VIII
DE QUELQUES PARADOXES DE MONTJOYEUX
Tous les désoeuvrés du Café Anglais ne savaient, un soir, plus que dire, ils devinrent sérieux—un quart d'heure de sagesse dans cette folie de toutes les heures. Les femmes dormaient, quelque peu dépenaillées dans leur luxe, perdant leurs cheveux, mais tenant bien leurs diamants. Chacun parla d'escalader la montagne abrupte de la fortune, l'un par la politique, l'autre par les journaux, celui-là par les théâtres, celui-ci par l'argent des autres.
Monjoyeux prit la parole: «Tout cela est fort beau, dit-il; mais vous raisonnez comme des enfants gâtés, qui s'imaginent qu'on peut aller chercher la lune. Or, le moyen? C'est toujours l'histoire d'Archimède: Donnez-moi un point d'appui et je déplace le monde,—dans le seul but de donner un peu plus de soleil à Paris,—car nous avons, cette nuit, quinze degrés au-dessous de zéro, et une capitale universelle ne peut pas durer à ce régime-là. Songez à Babylone! à Carthage! à Athènes! à Rome!—Il s'agit bien de soulever le monde! Il s'agit seulement d'avoir trois ou quatre cent mille livres de rente.—Oh! oui, rien que cela, dit une des demoiselles qui sommeillaient; si Gaston me fait une pareille liste civile, je deviendrai un ange.»

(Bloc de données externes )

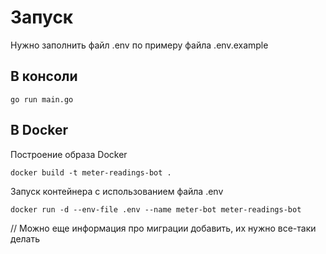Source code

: # Запуск 
Нужно заполнить файл .env по примеру файла .env.example
## В консоли
```shell
go run main.go
```
## В Docker
Построение образа Docker
```shell
docker build -t meter-readings-bot .
```
Запуск контейнера с использованием файла .env
```shell
docker run -d --env-file .env --name meter-bot meter-readings-bot
```

// Можно еще информация про миграции добавить, их нужно все-таки делать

Monjoyeux regarda celle qui parlait. «Si elle était un peu plus jolie, dit-il, je lui ferais trois ou quatre cent mille livres de rente, car elle serait mon point d'appui pour les grandes idées qui germent là.—Et quelles sont les grandes idées qui germent là? demanda le duc de Parisis à Monjoyeux.—Mes enfants, le Monjoyeux qui vous parle n'est par le premier venu. Comme Veuillot et beaucoup de grands seigneurs qui ne s'en vantent pas, il est né dans un cabaret; mais il est d'un bon tonneau et d'un bon crû. Voyez-vous, mes gentilshommes, j'ai mes trente-deux quartiers de roture comme vous avez vos trente-deux quartiers de noblesse.—Noé! passez au déluge, dit Octave.—Eh bien! je suis taillé sur le grand modèle. Je suis un homme, et quiconque peut dire qu'il est un homme, est bien près d'être un grand homme. Vous m'avez sifflé au théâtre, parce que je suis de trop haute taille pour des yeux habitués aux prouesses des femmes. Mon jeu est héroïque et vous n'aimez que les miniatures; vos comédiens à la mode sont des Lilliputiens qui jouent les infiniment petits. Je suis un Shakespeare et un Molière, ni plus ni moins; je ne jouerai bien que les pièces que je ferai moi-même; ce qui me manque, ce n'est pas le génie, c'est le théâtre. Je vous l'ai dit déjà: je suis né pour les premiers rôles dans la vie, et on me condamne aux troisièmes rôle. Quand je veux écrire dans un journal, quand je vais voir un directeur de théâtre, quand je veux portraiturer quelqu'un, je fais peur aux gens. Ce n'est pas si simple que cela écrire, jouer la comédie, sculpter! Le génie est un moulin qui tourne à vide quand il n'a pas du blé à mettre sous les meules. C'est mon histoire, c'est l'histoire de tous ceux qui n'ont pas commencé dans le despotisme paternel des écoles, par le Conservatoire, par l'École de Rome, par l'Université. Il est vrai que j'aurais jeté toutes les écoles par la fenêtre.—Voilà pourquoi tu feras l'école buissonnière toute ta vie.—Eh bien, non! dit Monjoyeux après un silence, non! je ne ferai pas l'école buissonnière toute ma vie. Voilà trop longtemps qu'on doute de moi, je veux prouver ma force: j'ai mon idée, j'ai mon point d'appui. Adieu!»
Et Monjoyeux sortit, à la grande surprise de tous ses amis sans même boire la coupe de vin de Champagne glacé que venait de lui verser Mlle Jacyntha, une Hébé en fourrures, laquelle but en s'écriant: «Je bois à Monjoyeux!—Quel pourrait bien être son point d'appui? demanda Parisis.»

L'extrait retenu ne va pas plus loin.